How does Palahniuk do it? Each story is wicked in both senses of the word. The power of his observation and nuances struck a chord with me. He has famously said “I like to write in verbs not adjectives”. I can see how motto has driven his punchy amoral style. I am actually scared to turn the pages. Something bad or good or crazy will happen and there is no telling what or when this will take place. Palahniuk has a way of dealing with violence and unexpected surprises with dark humour. His female characters are all like caricatures, blondes with big tits and miniskirts or grannies with fake teeth and sweatshirts. I don’t know. Maybe they are all like this in America? But I forgive him his sexism which is understandable due to the kind of characters he writes about, none of which are likeable. They are all mad, bad or sad. Great stuff! Who wants to read about goody two shoes?
In the opening story, ‘Knock Knock’, a son tells one dirty joke to his dying father, who in turn had told him bad taste dirty jokes all the years of his childhood when he didn’t even know what dirty jokes were or what the names of female private parts were. This has poignant repercussions. In ‘Zombies’, a high school craze of detaching cardiac defibrillators from walls to self-inflict electric shocks leads to a iop student’s downfall. Another story that stood out was ‘Tunnel of Love’ in which a massage “therapist” administers an unusual “relief” to dying patients. Fight Club comes back in ‘Excursion’ with the original character Tyler Durden.
The truth about the visceral style is that I feel very greedy and hungry after consuming Chuck Palahniuk’s books. They really waken the senses and the guts.
“The Vegetarian” by Han Kang
Due to my own naivete, I actually thought that “The Vegetarian” is about a vegetarian. It is and it isn’t. The title is a cautionary poetic description of the mental degeneration of the titular vegetarian. As we know, this is literary fiction in translation. What happens in literary fiction is just by the by. The plot is not crazy or twisty. It is totally linear.The most interesting thing about this book is the structure. It is traditional, linear and in three parts. The type of plot is: Transformation. Or Downfall.
The first part is in the viewpoint (VP) of the husband of the said vegetarian. Starts off well, Murakami-like, then strange things happen. At no stage is the vegetarian’s VP known or discussed. The first part is my favorite as it is the least literary. It is plainly written from a blokey bloke’s point of view and devoid of poetry, literary devices, metaphors or symbols. You actually sympathize with him because his wife has not only become vegetarian she has started to mentally unravel, unable to look after herself let alone him.
The second part is in the VP of the brother-in-law, a video artist who fancies the pants of the vegetarian.
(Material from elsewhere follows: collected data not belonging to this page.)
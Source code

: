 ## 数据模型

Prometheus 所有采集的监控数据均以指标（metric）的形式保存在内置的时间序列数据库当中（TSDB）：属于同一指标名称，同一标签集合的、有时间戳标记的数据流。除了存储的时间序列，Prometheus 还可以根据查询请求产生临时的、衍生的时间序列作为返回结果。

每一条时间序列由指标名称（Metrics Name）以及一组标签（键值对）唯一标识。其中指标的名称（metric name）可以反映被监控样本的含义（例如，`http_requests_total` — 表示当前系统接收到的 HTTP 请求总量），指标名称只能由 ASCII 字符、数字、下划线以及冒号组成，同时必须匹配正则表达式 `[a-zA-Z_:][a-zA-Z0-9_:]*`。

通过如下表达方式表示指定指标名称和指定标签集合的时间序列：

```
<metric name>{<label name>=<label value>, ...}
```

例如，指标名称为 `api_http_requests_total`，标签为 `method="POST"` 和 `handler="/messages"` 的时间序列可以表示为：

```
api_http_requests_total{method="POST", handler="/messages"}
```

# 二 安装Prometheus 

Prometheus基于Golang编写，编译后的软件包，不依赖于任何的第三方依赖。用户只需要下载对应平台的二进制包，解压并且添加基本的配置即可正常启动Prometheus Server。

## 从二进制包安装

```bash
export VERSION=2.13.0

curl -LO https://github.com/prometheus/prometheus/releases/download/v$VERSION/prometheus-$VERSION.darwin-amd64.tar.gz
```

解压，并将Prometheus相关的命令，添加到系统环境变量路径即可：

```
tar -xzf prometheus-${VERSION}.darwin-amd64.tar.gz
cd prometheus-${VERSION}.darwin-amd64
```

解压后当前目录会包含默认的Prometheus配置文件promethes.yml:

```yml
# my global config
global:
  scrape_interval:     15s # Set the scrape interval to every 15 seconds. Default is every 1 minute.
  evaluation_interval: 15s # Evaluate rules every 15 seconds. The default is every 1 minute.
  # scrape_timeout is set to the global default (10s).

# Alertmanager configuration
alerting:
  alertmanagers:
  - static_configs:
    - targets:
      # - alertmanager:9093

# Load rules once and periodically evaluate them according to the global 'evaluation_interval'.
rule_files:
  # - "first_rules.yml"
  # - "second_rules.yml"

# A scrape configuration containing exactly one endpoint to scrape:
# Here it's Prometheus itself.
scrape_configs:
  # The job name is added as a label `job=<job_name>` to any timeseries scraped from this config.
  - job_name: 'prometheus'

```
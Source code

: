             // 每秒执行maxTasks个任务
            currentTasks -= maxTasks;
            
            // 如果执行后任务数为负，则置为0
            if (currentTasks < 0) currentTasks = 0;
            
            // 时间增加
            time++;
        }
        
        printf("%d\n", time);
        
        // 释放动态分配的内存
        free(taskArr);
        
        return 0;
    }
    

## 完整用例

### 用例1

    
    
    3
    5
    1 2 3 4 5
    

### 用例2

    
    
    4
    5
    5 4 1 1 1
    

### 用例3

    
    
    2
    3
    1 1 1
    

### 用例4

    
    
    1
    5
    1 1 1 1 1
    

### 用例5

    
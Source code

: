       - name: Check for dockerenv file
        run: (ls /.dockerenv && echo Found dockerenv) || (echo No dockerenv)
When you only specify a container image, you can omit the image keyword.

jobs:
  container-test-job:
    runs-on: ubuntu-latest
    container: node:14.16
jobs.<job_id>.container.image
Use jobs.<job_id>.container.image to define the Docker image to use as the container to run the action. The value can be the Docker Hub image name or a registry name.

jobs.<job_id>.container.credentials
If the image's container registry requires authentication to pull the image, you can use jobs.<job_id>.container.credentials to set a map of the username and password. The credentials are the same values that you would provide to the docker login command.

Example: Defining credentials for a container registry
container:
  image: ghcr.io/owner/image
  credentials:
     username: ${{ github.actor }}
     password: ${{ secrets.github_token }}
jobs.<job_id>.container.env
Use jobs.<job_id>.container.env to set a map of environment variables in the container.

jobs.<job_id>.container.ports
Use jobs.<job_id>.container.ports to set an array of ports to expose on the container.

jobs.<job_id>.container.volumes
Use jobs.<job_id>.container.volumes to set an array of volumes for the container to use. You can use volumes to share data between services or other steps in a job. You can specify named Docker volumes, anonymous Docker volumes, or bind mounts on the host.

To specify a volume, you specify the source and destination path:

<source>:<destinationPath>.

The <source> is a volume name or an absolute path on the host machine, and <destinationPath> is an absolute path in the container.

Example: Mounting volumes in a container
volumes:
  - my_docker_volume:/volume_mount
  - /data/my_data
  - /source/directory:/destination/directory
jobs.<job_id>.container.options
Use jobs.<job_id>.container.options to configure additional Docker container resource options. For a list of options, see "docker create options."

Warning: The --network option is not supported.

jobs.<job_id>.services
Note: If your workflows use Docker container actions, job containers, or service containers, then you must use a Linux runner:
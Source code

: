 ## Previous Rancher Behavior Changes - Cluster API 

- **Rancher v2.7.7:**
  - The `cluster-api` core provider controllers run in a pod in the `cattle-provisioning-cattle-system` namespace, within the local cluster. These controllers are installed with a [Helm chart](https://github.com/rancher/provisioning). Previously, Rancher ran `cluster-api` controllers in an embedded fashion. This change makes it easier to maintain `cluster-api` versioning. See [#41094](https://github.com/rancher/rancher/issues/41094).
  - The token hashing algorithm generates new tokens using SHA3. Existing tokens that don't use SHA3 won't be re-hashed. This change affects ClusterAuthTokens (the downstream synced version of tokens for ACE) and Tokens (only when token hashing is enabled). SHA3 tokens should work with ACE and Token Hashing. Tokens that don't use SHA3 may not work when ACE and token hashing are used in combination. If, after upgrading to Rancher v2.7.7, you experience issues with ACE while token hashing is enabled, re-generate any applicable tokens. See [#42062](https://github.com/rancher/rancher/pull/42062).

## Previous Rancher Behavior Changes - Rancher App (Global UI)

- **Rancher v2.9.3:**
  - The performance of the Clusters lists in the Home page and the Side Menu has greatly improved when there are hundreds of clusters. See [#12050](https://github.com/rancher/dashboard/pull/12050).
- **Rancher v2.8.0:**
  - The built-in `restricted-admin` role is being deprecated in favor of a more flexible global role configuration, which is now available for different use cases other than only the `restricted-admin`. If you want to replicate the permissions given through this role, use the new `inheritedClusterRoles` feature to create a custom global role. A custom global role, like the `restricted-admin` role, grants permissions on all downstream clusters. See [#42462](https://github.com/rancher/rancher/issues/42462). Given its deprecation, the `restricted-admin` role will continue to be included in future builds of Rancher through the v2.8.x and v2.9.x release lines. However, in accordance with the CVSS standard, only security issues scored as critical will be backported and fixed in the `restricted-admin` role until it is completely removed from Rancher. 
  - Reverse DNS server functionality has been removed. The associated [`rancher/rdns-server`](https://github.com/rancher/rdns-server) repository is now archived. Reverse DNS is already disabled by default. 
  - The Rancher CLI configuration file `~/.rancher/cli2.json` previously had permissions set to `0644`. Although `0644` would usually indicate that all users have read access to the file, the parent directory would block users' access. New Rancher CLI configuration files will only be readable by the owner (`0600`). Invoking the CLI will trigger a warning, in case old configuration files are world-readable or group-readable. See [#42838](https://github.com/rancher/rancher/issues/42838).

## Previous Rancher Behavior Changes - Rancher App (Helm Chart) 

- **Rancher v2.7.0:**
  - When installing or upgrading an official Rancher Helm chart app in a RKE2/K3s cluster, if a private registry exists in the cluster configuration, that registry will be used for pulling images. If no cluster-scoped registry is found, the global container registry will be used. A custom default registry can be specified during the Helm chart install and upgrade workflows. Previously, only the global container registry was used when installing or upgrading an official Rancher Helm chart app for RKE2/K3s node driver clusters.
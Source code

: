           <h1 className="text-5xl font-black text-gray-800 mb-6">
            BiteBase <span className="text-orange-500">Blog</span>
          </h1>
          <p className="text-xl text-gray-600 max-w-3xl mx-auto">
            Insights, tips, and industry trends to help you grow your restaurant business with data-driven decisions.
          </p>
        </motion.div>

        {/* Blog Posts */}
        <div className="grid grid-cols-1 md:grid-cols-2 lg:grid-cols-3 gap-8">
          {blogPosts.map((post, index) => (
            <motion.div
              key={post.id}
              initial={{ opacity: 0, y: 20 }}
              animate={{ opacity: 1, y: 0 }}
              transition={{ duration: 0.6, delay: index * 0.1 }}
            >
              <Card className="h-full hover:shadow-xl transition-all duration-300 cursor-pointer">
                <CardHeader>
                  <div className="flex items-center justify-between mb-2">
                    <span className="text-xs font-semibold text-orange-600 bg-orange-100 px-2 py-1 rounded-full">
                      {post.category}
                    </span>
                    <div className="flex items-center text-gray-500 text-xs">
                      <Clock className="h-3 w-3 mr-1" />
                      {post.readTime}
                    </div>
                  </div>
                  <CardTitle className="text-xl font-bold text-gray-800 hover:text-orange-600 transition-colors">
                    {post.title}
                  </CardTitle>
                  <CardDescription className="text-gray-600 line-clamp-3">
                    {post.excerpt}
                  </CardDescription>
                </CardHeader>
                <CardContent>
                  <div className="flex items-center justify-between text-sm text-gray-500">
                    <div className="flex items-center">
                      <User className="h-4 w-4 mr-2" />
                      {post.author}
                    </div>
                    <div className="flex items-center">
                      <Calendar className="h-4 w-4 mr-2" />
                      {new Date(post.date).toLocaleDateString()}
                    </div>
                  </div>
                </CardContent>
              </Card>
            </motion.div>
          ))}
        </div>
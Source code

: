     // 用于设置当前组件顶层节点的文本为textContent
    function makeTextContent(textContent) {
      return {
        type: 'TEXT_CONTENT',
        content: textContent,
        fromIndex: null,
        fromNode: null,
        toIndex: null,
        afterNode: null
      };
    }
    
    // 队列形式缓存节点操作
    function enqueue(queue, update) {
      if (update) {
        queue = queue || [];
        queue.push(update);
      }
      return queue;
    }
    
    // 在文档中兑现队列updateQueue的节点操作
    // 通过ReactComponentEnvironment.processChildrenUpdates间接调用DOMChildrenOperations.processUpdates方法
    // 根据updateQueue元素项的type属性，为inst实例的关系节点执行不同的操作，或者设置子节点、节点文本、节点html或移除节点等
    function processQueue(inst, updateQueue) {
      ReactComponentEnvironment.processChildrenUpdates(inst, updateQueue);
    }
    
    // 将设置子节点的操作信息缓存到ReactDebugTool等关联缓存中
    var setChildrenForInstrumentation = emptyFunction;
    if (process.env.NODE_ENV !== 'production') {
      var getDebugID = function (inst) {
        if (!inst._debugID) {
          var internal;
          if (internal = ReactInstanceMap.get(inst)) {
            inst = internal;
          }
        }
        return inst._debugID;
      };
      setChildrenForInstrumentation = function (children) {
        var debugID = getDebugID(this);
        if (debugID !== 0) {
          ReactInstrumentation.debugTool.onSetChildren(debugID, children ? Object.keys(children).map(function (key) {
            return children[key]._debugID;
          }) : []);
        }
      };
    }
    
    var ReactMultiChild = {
Although he is an annoying arty tosser, this part is not too bad and still quite digestible because he is trying to make art and in the meantime shag her. In the process he takes advantage of her and his own marriage falls apart when they are caught in the act.
The third and concluding part is in the VP of the vegetarian’s sister. Her marriage has fallen apart so she is now the carer of the vegetarian who has to be incarcerated in a mental home. This is my least favorite part It is thick and gooey with poetry which I secretly enjoyed reading because it is very heady, gutsy and “visceral” (that word again). I am not scattering this word carelessly. It is literally visceral because it relates to the guts of the vegetarian in the subject matter. You won’t feel squeamish and it won’t hurt because the language is so highly-styled and artistic. Nothing is done in poor taste. Yet I am and remain clueless about the conclusion. I really would like to have a spoiler alert here for those of you who like spoilers but I have none. In itself that is a spoiler.
relating to the viscera.
“the visceral nervous system”
relating to deep inward feelings rather than to the intellect.